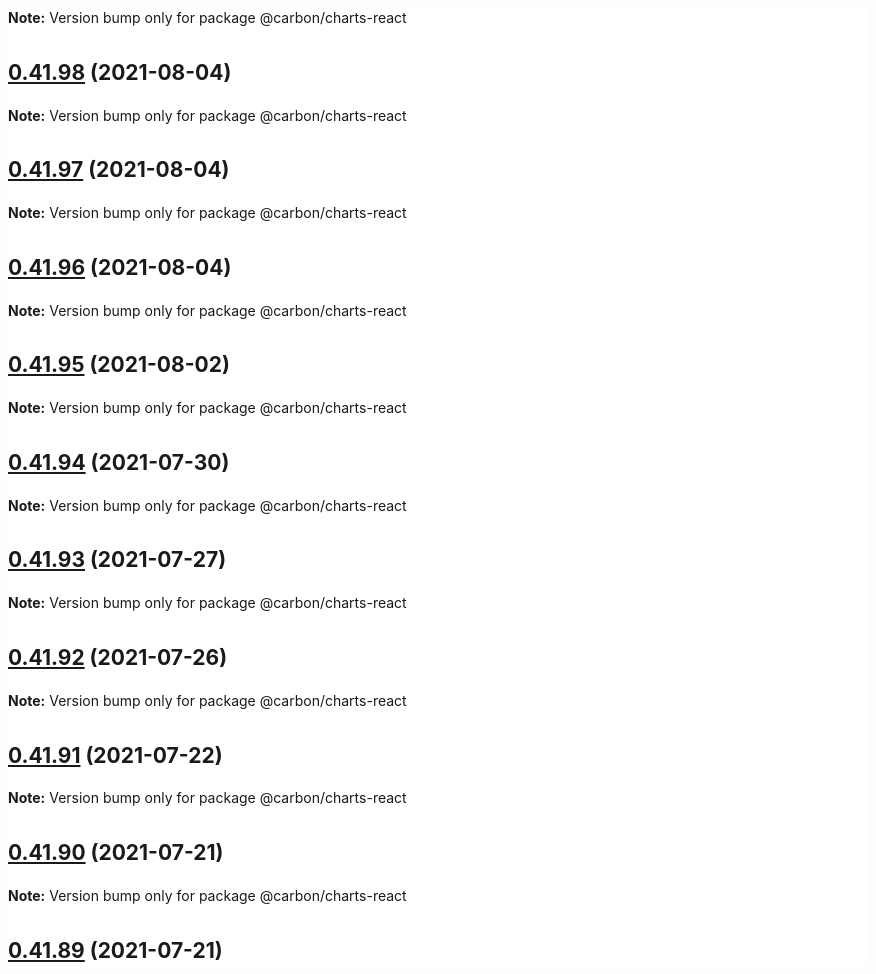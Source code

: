 **Note:** Version bump only for package @carbon/charts-react

## [0.41.98](https://github.com/carbon-design-system/carbon-charts/compare/v0.41.97...v0.41.98) (2021-08-04)

**Note:** Version bump only for package @carbon/charts-react

## [0.41.97](https://github.com/carbon-design-system/carbon-charts/compare/v0.41.96...v0.41.97) (2021-08-04)

**Note:** Version bump only for package @carbon/charts-react

## [0.41.96](https://github.com/carbon-design-system/carbon-charts/compare/v0.41.95...v0.41.96) (2021-08-04)

**Note:** Version bump only for package @carbon/charts-react

## [0.41.95](https://github.com/carbon-design-system/carbon-charts/compare/v0.41.94...v0.41.95) (2021-08-02)

**Note:** Version bump only for package @carbon/charts-react

## [0.41.94](https://github.com/carbon-design-system/carbon-charts/compare/v0.41.93...v0.41.94) (2021-07-30)

**Note:** Version bump only for package @carbon/charts-react

## [0.41.93](https://github.com/carbon-design-system/carbon-charts/compare/v0.41.92...v0.41.93) (2021-07-27)

**Note:** Version bump only for package @carbon/charts-react

## [0.41.92](https://github.com/carbon-design-system/carbon-charts/compare/v0.41.91...v0.41.92) (2021-07-26)

**Note:** Version bump only for package @carbon/charts-react

## [0.41.91](https://github.com/carbon-design-system/carbon-charts/compare/v0.41.90...v0.41.91) (2021-07-22)

**Note:** Version bump only for package @carbon/charts-react

## [0.41.90](https://github.com/carbon-design-system/carbon-charts/compare/v0.41.89...v0.41.90) (2021-07-21)

**Note:** Version bump only for package @carbon/charts-react

## [0.41.89](https://github.com/carbon-design-system/carbon-charts/compare/v0.41.88...v0.41.89) (2021-07-21)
▬▬▬▬▬▬
Each entry should be output word for word, with no pictures carried over.

Source code

: **Note:** Version bump only for package @carbon/charts-react

## [0.41.98](https://github.com/carbon-design-system/carbon-charts/compare/v0.41.97...v0.41.98) (2021-08-04)

**Note:** Version bump only for package @carbon/charts-react

## [0.41.97](https://github.com/carbon-design-system/carbon-charts/compare/v0.41.96...v0.41.97) (2021-08-04)

**Note:** Version bump only for package @carbon/charts-react

## [0.41.96](https://github.com/carbon-design-system/carbon-charts/compare/v0.41.95...v0.41.96) (2021-08-04)

**Note:** Version bump only for package @carbon/charts-react

## [0.41.95](https://github.com/carbon-design-system/carbon-charts/compare/v0.41.94...v0.41.95) (2021-08-02)

**Note:** Version bump only for package @carbon/charts-react

## [0.41.94](https://github.com/carbon-design-system/carbon-charts/compare/v0.41.93...v0.41.94) (2021-07-30)

**Note:** Version bump only for package @carbon/charts-react

## [0.41.93](https://github.com/carbon-design-system/carbon-charts/compare/v0.41.92...v0.41.93) (2021-07-27)

**Note:** Version bump only for package @carbon/charts-react

## [0.41.92](https://github.com/carbon-design-system/carbon-charts/compare/v0.41.91...v0.41.92) (2021-07-26)

**Note:** Version bump only for package @carbon/charts-react

## [0.41.91](https://github.com/carbon-design-system/carbon-charts/compare/v0.41.90...v0.41.91) (2021-07-22)

**Note:** Version bump only for package @carbon/charts-react

## [0.41.90](https://github.com/carbon-design-system/carbon-charts/compare/v0.41.89...v0.41.90) (2021-07-21)

**Note:** Version bump only for package @carbon/charts-react

## [0.41.89](https://github.com/carbon-design-system/carbon-charts/compare/v0.41.88...v0.41.89) (2021-07-21)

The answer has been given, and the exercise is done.